Ed Brayton is a journalist, commentator and speaker. He is the co-founder and president of 

Comments
As disappointed as I have been with Obama's stance on cases like this, I do think it's ultimately far better to have these cases solved by the courts. If it's just a matter of one President stopping a practice, there's nothing to stop the next President from starting it again. But I agree an appeal would be unconscionable.
Posted by: WScott | April 29, 2009 9:31 AM
Without looking it up (my boat is not named "Scholarship") I wonder if the three judges were Republican appointees? If so, they will be in the "No True Scotsman" group by the end of the news cycle.
Posted by: democommie | April 29, 2009 10:02 AM
Yes, it is the courts that should rule on cases like this. That is exactly why Obama's stance, identical to Bush's stance, is unforgivable. He is trying to prevent the courts from ever even hearing a case challenging anything the president does as long as the president says it's a secret.

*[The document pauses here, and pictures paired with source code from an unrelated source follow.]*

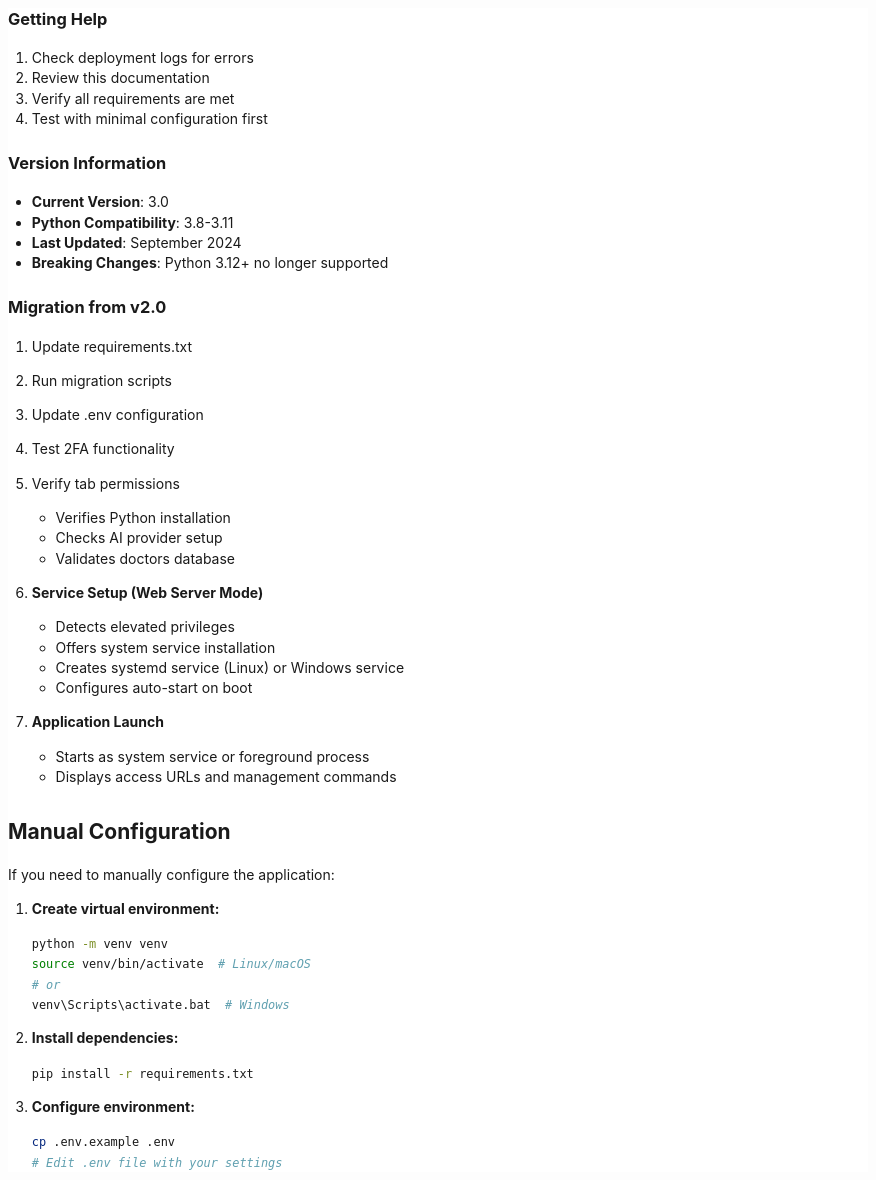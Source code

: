 ### Getting Help
1. Check deployment logs for errors
2. Review this documentation
3. Verify all requirements are met
4. Test with minimal configuration first

### Version Information
- **Current Version**: 3.0
- **Python Compatibility**: 3.8-3.11
- **Last Updated**: September 2024
- **Breaking Changes**: Python 3.12+ no longer supported

### Migration from v2.0
1. Update requirements.txt
2. Run migration scripts
3. Update .env configuration
4. Test 2FA functionality
5. Verify tab permissions
   - Verifies Python installation
   - Checks AI provider setup
   - Validates doctors database

4. **Service Setup (Web Server Mode)**
   - Detects elevated privileges
   - Offers system service installation
   - Creates systemd service (Linux) or Windows service
   - Configures auto-start on boot

5. **Application Launch**
   - Starts as system service or foreground process
   - Displays access URLs and management commands

## Manual Configuration

If you need to manually configure the application:

1. **Create virtual environment:**
   ```bash
   python -m venv venv
   source venv/bin/activate  # Linux/macOS
   # or
   venv\Scripts\activate.bat  # Windows
   ```

2. **Install dependencies:**
   ```bash
   pip install -r requirements.txt
   ```

3. **Configure environment:**
   ```bash
   cp .env.example .env
   # Edit .env file with your settings
   ```
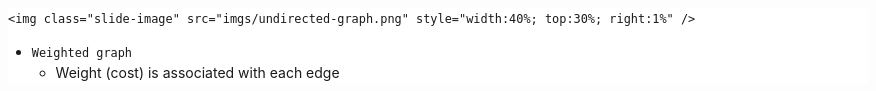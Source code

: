     <img class="slide-image" src="imgs/undirected-graph.png" style="width:40%; top:30%; right:1%" />
  </li>
</ul>
<div style="clear:both"></div>



* `Weighted graph`
  * Weight (cost) is associated with each edge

Posted by: Ed Brayton | April 29, 2009 10:02 AM
I'll go this far: if Obama appeals this case to the Supreme Court and continues to advocate for absolute immunity from all judicial scrutiny any time they say something is classified, that will be adequate grounds for impeachment.
Seconded. To think he actually taught constitutional law is mindboggling.
Posted by: Johnny Clamboat | April 29, 2009 10:21 AM
In response to democommie, two of the judges were Carter appointments and the third was a Clinton appointment.
Posted by: wyomingite | April 29, 2009 10:57 AM
democommie - Schroeder, Canby, Hawkins. Two Carters and a Clinton.
Posted by: Chuck | April 29, 2009 10:58 AM
Ed, I'm not sure how you can say that if Obama appeals this to the Supreme Court he may well win, but his position is grounds for impeachment. How could you impeach a president that takes a position on a constitutional issue that the SC agrees with?
Mind you, I'm totally opposed to Obama on this, but if he appeals and wins it would be grounds for revolution, not impeachment.
Posted by: Taz | April 29, 2009 11:23 AM
No, no, no, the courts should rule on the legality of blanket invocation of SSP to halt cases from going forward. If Obama just stopped the practice without a court injunction, there's nothing stopping the next President from starting it up again.
I'm not arguing that Obama's doing this out of super-secret altruistic motives; I just think that it might be a really good idea to get a Supreme Court precedent where a conservative court slaps down an over-reaching Democratic President. I know that if this case were coming up under the Bush administration, I'd be much less sanguine about the chances for justice being served.
Posted by: Shygetz | April 29, 2009 11:53 AM
Obama was a law professor. Perhaps he decided that the best way to eliminate abuse of the State Secrets Privilege was not to stop using it, but to induce the US Judiciary to cripple it, and has been facilitating this by having DOJ lawyers file insane overreaching briefs written in crayon.
Posted by: abb3w | April 29, 2009 12:42 PM
I agree with Shygetz. Get the legal precedent out there and in the caselaw. Whether that's Obama's take isn't clear; it would be how he uses the power if he actually wins. (gOdz forbid!)
-Rusty
Posted by: minusRusty | April 29, 2009 12:45 PM
Wyomingite and Chuck:
Thanks.
So, now I did google the 9th district for a list of who is currently sitting. Couldn't find the info. I'm wondering if having that appeal heard, by those judges was a ploy--to boost it to the next level. Not a theory, just a ?
Posted by: democommie | April 29, 2009 1:59 PM
I assume everyone saw Obama's answer to the question on state secrets in the press conference this evening, saying that the current policy is too broad and that they're looking into finding ways to used a finer brush, to coin a phrase.
Sounds like a move in the right direction.